> **WHAT THE TASK REQUIRES**: Exactly the lines from the one containing "- the playlist" through the one containing "Esta documentación es" in the listing below are to be copied, with the pictures left out.

----- RECORD EXTRACTS

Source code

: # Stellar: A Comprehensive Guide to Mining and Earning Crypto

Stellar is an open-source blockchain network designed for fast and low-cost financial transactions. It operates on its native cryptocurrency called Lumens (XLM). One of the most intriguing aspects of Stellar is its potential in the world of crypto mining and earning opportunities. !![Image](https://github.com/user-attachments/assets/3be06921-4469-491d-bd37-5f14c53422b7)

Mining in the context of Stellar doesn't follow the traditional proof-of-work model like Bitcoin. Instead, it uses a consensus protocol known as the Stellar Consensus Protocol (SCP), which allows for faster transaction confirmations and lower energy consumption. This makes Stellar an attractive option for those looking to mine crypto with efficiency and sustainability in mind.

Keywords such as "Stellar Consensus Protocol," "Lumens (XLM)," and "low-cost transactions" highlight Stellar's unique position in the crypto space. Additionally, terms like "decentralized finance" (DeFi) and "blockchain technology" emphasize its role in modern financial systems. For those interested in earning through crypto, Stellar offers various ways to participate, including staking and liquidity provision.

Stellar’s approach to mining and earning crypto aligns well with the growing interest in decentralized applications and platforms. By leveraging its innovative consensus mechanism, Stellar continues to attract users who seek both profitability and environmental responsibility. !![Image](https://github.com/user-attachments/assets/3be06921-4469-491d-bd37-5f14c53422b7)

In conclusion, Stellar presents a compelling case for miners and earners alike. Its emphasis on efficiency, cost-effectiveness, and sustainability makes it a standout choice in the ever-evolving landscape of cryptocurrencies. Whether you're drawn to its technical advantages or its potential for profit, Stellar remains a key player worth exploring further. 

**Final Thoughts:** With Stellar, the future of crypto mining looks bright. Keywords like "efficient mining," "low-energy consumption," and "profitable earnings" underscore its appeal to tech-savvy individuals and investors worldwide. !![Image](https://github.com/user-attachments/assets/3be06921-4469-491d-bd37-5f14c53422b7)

----------
----- RECORD EXTRACTS

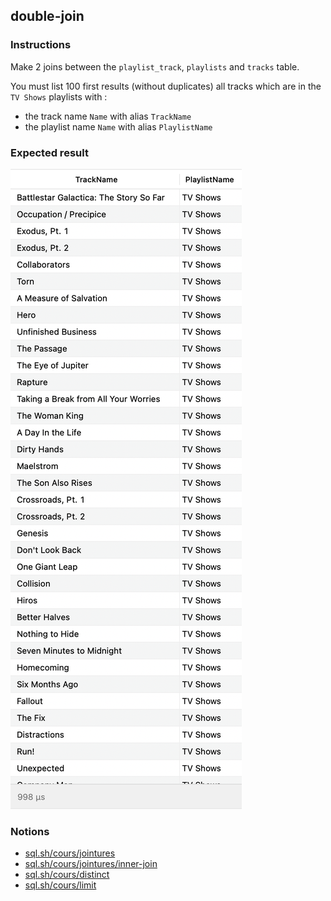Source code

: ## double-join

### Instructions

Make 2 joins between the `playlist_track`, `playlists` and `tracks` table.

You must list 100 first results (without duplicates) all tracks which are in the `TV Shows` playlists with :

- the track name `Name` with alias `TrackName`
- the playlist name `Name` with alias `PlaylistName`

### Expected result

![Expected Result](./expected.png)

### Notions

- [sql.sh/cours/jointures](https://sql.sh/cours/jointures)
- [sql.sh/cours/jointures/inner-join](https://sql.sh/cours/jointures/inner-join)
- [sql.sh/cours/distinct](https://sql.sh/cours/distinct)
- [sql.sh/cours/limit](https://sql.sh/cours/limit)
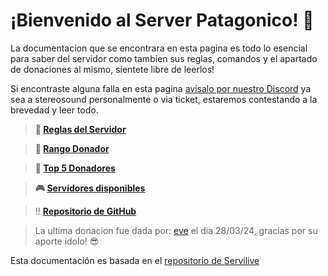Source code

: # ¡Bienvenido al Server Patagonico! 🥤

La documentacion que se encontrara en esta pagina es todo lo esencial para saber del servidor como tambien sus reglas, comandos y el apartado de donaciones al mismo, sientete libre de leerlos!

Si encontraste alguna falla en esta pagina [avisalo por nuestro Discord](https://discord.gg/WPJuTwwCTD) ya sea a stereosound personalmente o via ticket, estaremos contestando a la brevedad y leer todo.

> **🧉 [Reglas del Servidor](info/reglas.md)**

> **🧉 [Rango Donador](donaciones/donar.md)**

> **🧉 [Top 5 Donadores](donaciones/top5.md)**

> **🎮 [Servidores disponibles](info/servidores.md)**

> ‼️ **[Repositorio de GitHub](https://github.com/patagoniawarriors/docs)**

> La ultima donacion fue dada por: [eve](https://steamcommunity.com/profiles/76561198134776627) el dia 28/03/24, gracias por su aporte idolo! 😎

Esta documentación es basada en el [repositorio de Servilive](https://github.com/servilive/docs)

----------
----- RECORD EXTRACTS

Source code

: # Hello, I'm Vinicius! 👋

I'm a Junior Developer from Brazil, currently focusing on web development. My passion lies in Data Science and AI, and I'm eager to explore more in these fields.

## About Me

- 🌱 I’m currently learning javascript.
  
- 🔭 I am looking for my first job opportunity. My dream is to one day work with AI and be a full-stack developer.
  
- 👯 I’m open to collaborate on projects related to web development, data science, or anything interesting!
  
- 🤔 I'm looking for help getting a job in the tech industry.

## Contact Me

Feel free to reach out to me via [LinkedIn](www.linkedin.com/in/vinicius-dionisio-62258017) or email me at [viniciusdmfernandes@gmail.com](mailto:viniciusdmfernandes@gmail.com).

----------

> **REPLY TO THE EXERCISE**:
- the playlist name `Name` with alias `PlaylistName`

### Expected result

![Expected Result](./expected.png)

### Notions

- [sql.sh/cours/jointures](https://sql.sh/cours/jointures)
- [sql.sh/cours/jointures/inner-join](https://sql.sh/cours/jointures/inner-join)
- [sql.sh/cours/distinct](https://sql.sh/cours/distinct)
- [sql.sh/cours/limit](https://sql.sh/cours/limit)
Source code

: # ¡Bienvenido al Server Patagonico! 🥤

La documentacion que se encontrara en esta pagina es todo lo esencial para saber del servidor como tambien sus reglas, comandos y el apartado de donaciones al mismo, sientete libre de leerlos!

Si encontraste alguna falla en esta pagina [avisalo por nuestro Discord](https://discord.gg/WPJuTwwCTD) ya sea a stereosound personalmente o via ticket, estaremos contestando a la brevedad y leer todo.

> **🧉 [Reglas del Servidor](info/reglas.md)**

> **🧉 [Rango Donador](donaciones/donar.md)**

> **🧉 [Top 5 Donadores](donaciones/top5.md)**

> **🎮 [Servidores disponibles](info/servidores.md)**

> ‼️ **[Repositorio de GitHub](https://github.com/patagoniawarriors/docs)**

> La ultima donacion fue dada por: [eve](https://steamcommunity.com/profiles/76561198134776627) el dia 28/03/24, gracias por su aporte idolo! 😎

Esta documentación es basada en el [repositorio de Servilive](https://github.com/servilive/docs)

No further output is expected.